Now, you may wonder what happens if you add:
curl_setopt($ch,CURLOPT_COOKIEJAR,dirname(__FILE__) . "/cookie.txt");
What happens is that your cookie.txt will be updated in step 4 and will have two cookies; user=1 and color=blue. But this does NOT give you the result you expect. Because header("Set-Cookie:user=1; color=blue"); is instructing curl to set the cookie, and curl does this by storing the cookies in the file you specified in CURLOPT_COOKIEJAR option. So, even though you added that option, when you reach step 8 javascript will not find that cookie, because the browser you use does not know or care about your cookie.txt, it looks somewhere else to check if a cookie exists.
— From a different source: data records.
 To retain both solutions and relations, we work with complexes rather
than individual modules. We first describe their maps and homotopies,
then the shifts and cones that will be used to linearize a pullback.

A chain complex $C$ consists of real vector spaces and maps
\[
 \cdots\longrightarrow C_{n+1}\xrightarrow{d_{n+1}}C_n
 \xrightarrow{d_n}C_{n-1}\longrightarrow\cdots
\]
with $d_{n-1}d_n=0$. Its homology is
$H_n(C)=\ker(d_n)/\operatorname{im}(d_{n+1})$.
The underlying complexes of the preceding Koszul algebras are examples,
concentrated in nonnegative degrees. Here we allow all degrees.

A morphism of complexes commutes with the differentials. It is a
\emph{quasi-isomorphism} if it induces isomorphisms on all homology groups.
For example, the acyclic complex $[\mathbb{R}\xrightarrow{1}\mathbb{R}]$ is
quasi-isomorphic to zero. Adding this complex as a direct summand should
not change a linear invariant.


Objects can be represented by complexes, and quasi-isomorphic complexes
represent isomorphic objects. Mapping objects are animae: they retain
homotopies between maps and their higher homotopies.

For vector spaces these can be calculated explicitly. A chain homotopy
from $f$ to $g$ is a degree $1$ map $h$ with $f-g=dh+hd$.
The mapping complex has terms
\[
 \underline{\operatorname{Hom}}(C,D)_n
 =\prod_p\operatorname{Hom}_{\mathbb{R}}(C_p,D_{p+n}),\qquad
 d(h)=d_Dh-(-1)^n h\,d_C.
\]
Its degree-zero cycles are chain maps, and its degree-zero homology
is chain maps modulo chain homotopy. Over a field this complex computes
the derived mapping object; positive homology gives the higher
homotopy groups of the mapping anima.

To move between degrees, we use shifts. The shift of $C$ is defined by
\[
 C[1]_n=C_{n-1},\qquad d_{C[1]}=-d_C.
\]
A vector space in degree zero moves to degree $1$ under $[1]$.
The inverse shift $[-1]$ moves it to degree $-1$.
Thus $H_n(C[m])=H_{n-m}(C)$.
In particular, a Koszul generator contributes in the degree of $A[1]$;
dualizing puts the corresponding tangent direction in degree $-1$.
In Google Chrome for instance the format is SQLite and for XP the cookies are stored in %USERPROFILE%\Local Settings\Application Data\Google\Chrome\User Data\Default\Cookies.
i will now explain what i was trying to do.
i had an html page that asked for some verification code and then it sent that verification code to a php script which on verifying the code set a cookie and redirected to the same html page.
the html page had some externally linked javascript which on checking the cookie value displayed the content of the page with some tweaking.
i am now writing the code for this
the html file with content and form
test_cookies.html
//some css,javascript and html and then a form
<form method="post" action="http://localhost/javascript%20cookies/test_cookies.php">
the php file which verifies the code
test_cookies.php
if($_POST['value']=="code")
setcookie("user",1);
if($_POST['value']!="code")
setcookie("user",1,time()-1);
header("Location:http://localhost/javascript%20cookies/test_cookies.html");
and now the php file with curl code
curl_cookies.php
<?php
$ch=curl_init();
$url="http://localhost/javascript%20cookies/test_cookies.php";
$post="value=code"; //here i have hard-coded the pst value for a demo but i could have got this from the user
curl_setopt($ch,CURLOPT_URL,$url);
curl_setopt($ch,CURLOPT_POST,1);
curl_setopt($ch,CURLOPT_POSTFIELDS,$post);
curl_setopt($ch,CURLOPT_HEADER,1);
curl_setopt($ch,CURLOPT_RETURNTRANSFER,1);
$res=curl_exec($ch);
curl_close($ch);
preg_match('/Location: (.*)\s/',$res,$location);
preg_match('/Set-Cookie: (.*)\s/',$res,$cookie);
$cookie=rtrim($cookie[0])."; path=/ "; //path needed to be changed because curl_cookies.php and test_cookies.html are in different directories.
header($cookie);
header($location[0]);
?>
this finally worked and the browser is displaying the tweaked content. this thing taught me a lot about http.
Thanks to all who helped me when i was in dark.